Irony (A Fictional Short)

Whatever, she thought. I'll just take it and get the suspense over with. There is no use in worrying about something that isn't even happening. She pulled one of the cylindrical foil wrappers out of the box and stuck it in the waist band of her pajama bottoms. Sleepily, she padded to the bathroom and shut the door.

*******

Three minutes later, the boxes lit up with vertical blue lines, little minus signs, and Brynn breathed a heavy sigh of relief. Geez, I'm such a dumbass, she thought, stepping into the shower. I'm never letting this happen again. Lesson learned.

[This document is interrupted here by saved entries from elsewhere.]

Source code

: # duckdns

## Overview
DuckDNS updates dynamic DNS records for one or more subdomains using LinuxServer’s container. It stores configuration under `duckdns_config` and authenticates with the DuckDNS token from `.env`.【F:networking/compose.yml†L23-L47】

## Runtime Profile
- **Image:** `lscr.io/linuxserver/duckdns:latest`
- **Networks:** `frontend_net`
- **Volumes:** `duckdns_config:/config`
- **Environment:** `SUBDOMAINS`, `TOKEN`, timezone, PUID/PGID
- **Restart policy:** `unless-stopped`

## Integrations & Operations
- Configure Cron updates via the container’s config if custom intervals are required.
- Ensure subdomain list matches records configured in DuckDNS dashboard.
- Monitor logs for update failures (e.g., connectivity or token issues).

Steam filled the room. But... she thought. It's a little sad to think that I acted THIS stupid and I still didn't get pregnant. Maybe I'm incapable of getting pregnant. Maybe I'm barren. I mean, it only happened those two times, but the timing! She started freaking herself out, thinking about it. What if she married Leo, like she wanted to someday, and then she couldn't have children. She'd be devastated. Adoption just wouldn't be the same. She wanted the whole shebang. The whole experience. She wanted it to be a part of her and Leo, swimming around inside her gut like nature intended to create it. Getting out of the shower, she stared at herself in the mirror and touched her stomach, just once. Its just you and me, you dusty ole uterus. We're all alone.

She dried her reddish hair, thinking about what she would wear to work. She'd had to move home to her father's house after a breakin at her apartment complex conventiently coincided with the bottoming out of her bank account. She had blamed it on the breakin.

She straightened her hair, put on makeup, and just before she walked out the bathroom door, she picked up the test stick off the counter. It was still laying face up, looking at her, no blue plus sign in sight. She held it up and noticed that she couldn't even see where the other line to complete the plus was, down in there. It was just two lines. Two little minus signs.

“Thank god,” Brynn mumbled, and she tucked it inside her wet towel, walked back down the hall and shut the door to her room. Her feet made little moisture impressions on the hardwood floor.

*******

The only thing she could reach for was her phone. Her hands were shaking and it took her three tries to dial the number. It rang once, twice, three times, four times, voice mail. She tried again. She was shaking all over, pure shock. The phone pressed to her ear, she stepped out into the hall then realized she wasn’t dressed and stepped back into her room. She put the phone on the bed, threw on a blue dress from her closet, and picked the phone back up.
“Hello?” But it was still ringing.

“Are you okay in there?” Her father was knocking on the door. She glanced at the clock. She needed to keep getting ready or something would look wrong.
“Uh… yeah. Yeah, I’m just—I have a… problem. Everything’s fine!”
“Well, I’m leaving for work, okay? I’ll see you this afternoon.”
She could hear her father’s shoes on the linoleum, headed for the back door, and she felt this sudden pang of homesickness like when she rode the bus to school for the first time in fourth grade and cried the whole way.
“Have a good day at work, honey!” And she heard the door shut.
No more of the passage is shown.